What is xeriscaping?
Not only are areas affected by drought hard on vegetation, but they also typically have water conservation rules in place. Even if you could get a few seeds to sprout, such laws can present difficulties for giving them the nourishment they require. Xeriscaping is one way to address these obstacles. It refers to landscaping that uses plants that require little water to survive while still serving as a beautiful, natural decoration for your property.

Specifically, xeriscaping calls for using plants that are native to the area. Of course, you may immediately envision the front lawn of an Albuquerque home that is covered in cacti. However, there are many ways to get some variety out of the native flora.

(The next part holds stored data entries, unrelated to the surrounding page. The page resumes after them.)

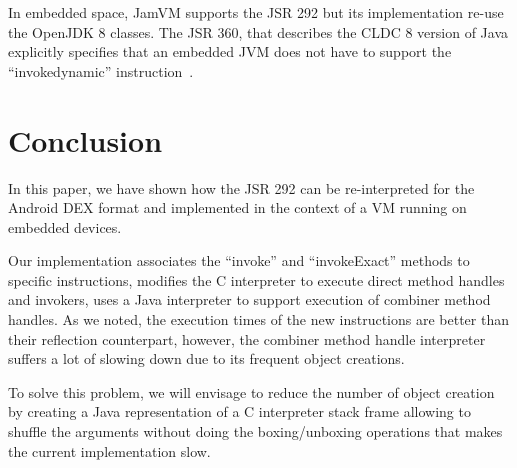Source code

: \documentclass{sig-alternate}
\def \Jsr{JSR\xspace}
\def \JSR{\Jsr 292\xspace}
\def \ANDROID{Android\xspace}
\begin{document}
  In embedded space, JamVM supports the \JSR but its implementation re-use the OpenJDK 8 classes.
  The \Jsr 360, that describes the CLDC 8 version of Java explicitly specifies that
  an embedded JVM does not have to support the  ``invokedynamic'' instruction~\cite{jcp-jsr-360}.
  
\section{Conclusion}
  In this paper, we have shown how the \JSR can be re-interpreted for the \ANDROID DEX format and
  implemented in the context of a VM running on embedded devices.

  Our implementation associates the ``invoke'' and ``invokeExact'' methods to specific instructions,
  modifies the C interpreter to execute direct method handles and invokers, uses a Java interpreter to support execution of combiner method handles.
  As we noted, the execution times of the new instructions are better than their reflection counterpart,
  however, the combiner method handle interpreter suffers a lot of slowing down due to its frequent object creations.

  To solve this problem, we will envisage to reduce the number of object creation by creating a Java representation of
  a C interpreter stack frame allowing to shuffle the arguments without doing the boxing/unboxing operations that
  makes the current implementation slow.

\appendix


\makeatletter
  \def\@seccntformat#1{Appendix~\csname the#1\endcsname:\quad}
\makeatother

% 

\end{document}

How do you create a xeric landscape?
Given the nature of the land and laws you'll be working with, you'll need to work strategically to ensure your project is beautiful and efficiently uses water. Here are some xeriscaping tips:

  • Install drip irrigation. In more lush locations, sprinklers are the norm. However, plants in drier climates can easily be drowned by this much water. Drip irrigation systems, which allow water to slowly drip to the plants' roots, provide the appropriate amount of moisture.
  • Group plants strategically. To save on your water usage, take some time to plan where each type of plant will go, grouping them based on the amount of moisture they need. As a result, you can water your flora in sections and on a schedule. This can be particularly helpful if you're throwing in a few plants that aren't xeric.
  • Keep some of the lawn. You're allowed to hang onto some of your grass if you want a soft place for your kids or pets to play. Certain types of turf use less water and are suitable if you want a little green.
  • Consult with experts. Just as you'd hire a professional to conduct a home inspection, seek out a horticulturalist to determine which xeric plants will work best for your property.